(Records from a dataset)
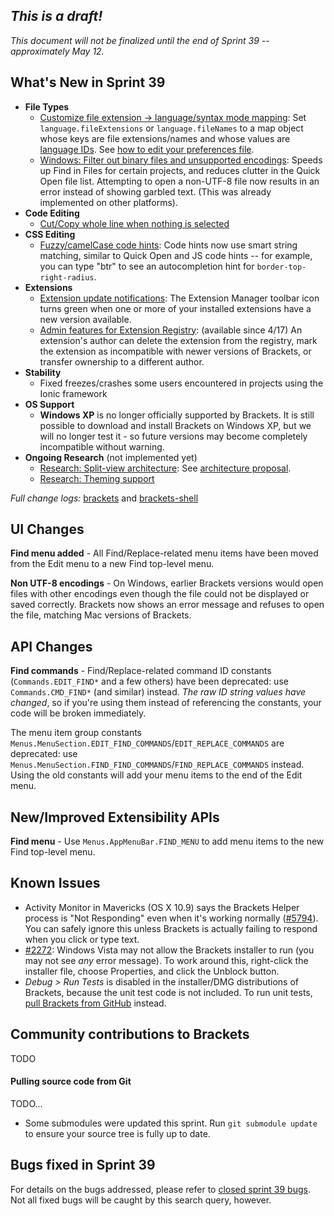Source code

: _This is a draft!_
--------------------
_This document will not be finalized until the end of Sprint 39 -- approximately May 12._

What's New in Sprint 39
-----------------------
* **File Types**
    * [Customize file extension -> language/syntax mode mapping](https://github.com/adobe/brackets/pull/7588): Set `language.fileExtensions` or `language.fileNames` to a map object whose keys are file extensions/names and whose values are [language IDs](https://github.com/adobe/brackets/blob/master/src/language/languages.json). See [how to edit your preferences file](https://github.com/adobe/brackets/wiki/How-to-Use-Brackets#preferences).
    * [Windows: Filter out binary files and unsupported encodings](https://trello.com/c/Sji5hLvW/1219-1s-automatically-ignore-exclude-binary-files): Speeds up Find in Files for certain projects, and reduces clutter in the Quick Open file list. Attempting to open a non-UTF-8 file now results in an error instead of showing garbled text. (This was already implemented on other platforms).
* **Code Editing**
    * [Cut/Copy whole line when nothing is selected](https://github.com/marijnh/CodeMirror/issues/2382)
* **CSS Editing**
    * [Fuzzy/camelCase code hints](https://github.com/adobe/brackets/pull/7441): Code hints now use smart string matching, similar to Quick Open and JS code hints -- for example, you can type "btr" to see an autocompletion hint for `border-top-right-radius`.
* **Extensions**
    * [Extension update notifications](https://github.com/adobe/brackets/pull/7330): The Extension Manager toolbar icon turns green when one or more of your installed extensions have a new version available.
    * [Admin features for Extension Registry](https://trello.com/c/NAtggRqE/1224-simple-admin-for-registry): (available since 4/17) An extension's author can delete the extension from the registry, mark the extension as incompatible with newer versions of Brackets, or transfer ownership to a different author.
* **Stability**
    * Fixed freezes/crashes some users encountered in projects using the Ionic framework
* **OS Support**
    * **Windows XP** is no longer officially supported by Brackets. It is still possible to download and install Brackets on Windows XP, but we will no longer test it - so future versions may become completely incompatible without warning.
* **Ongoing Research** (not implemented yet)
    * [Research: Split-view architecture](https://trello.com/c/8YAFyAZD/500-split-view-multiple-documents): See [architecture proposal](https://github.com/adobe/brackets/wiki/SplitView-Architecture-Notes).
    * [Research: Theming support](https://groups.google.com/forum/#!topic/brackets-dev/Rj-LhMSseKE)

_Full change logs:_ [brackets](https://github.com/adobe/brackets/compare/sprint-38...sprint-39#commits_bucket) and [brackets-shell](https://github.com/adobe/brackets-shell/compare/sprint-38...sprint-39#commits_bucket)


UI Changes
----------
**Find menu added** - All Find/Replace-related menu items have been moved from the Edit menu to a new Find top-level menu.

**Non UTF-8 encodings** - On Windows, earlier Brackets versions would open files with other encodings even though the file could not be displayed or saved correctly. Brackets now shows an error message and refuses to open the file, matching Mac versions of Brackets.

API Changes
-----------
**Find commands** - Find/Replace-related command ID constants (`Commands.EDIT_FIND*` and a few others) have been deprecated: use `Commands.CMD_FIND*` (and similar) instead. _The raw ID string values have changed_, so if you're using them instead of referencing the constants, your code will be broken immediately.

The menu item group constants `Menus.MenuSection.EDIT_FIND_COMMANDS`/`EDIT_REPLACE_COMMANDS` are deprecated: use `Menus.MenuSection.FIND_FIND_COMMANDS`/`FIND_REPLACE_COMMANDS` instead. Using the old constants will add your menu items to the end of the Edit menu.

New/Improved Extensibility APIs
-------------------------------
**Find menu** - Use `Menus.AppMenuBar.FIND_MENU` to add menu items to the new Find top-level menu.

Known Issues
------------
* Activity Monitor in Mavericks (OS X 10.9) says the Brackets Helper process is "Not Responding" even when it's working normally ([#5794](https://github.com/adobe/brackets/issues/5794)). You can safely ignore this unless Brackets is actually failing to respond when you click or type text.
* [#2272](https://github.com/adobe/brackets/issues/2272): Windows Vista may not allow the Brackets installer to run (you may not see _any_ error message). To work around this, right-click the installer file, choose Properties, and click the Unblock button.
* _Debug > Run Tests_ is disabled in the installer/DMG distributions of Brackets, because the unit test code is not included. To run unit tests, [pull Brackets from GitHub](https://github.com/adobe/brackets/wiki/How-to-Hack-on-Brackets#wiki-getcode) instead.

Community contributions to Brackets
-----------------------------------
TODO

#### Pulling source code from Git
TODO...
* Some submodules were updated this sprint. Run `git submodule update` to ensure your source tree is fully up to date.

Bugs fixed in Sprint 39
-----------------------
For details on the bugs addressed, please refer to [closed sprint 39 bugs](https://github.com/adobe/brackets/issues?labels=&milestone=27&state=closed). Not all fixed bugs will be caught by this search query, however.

EXERCISE DESCRIPTION: Please find the lines in the data that contain the word "installer" and copy them.

ANSWER FOR THIS EXERCISE:
* [#2272](https://github.com/adobe/brackets/issues/2272): Windows Vista may not allow the Brackets installer to run (you may not see _any_ error message). To work around this, right-click the installer file, choose Properties, and click the Unblock button.
* _Debug > Run Tests_ is disabled in the installer/DMG distributions of Brackets, because the unit test code is not included. To run unit tests, [pull Brackets from GitHub](https://github.com/adobe/brackets/wiki/How-to-Hack-on-Brackets#wiki-getcode) instead.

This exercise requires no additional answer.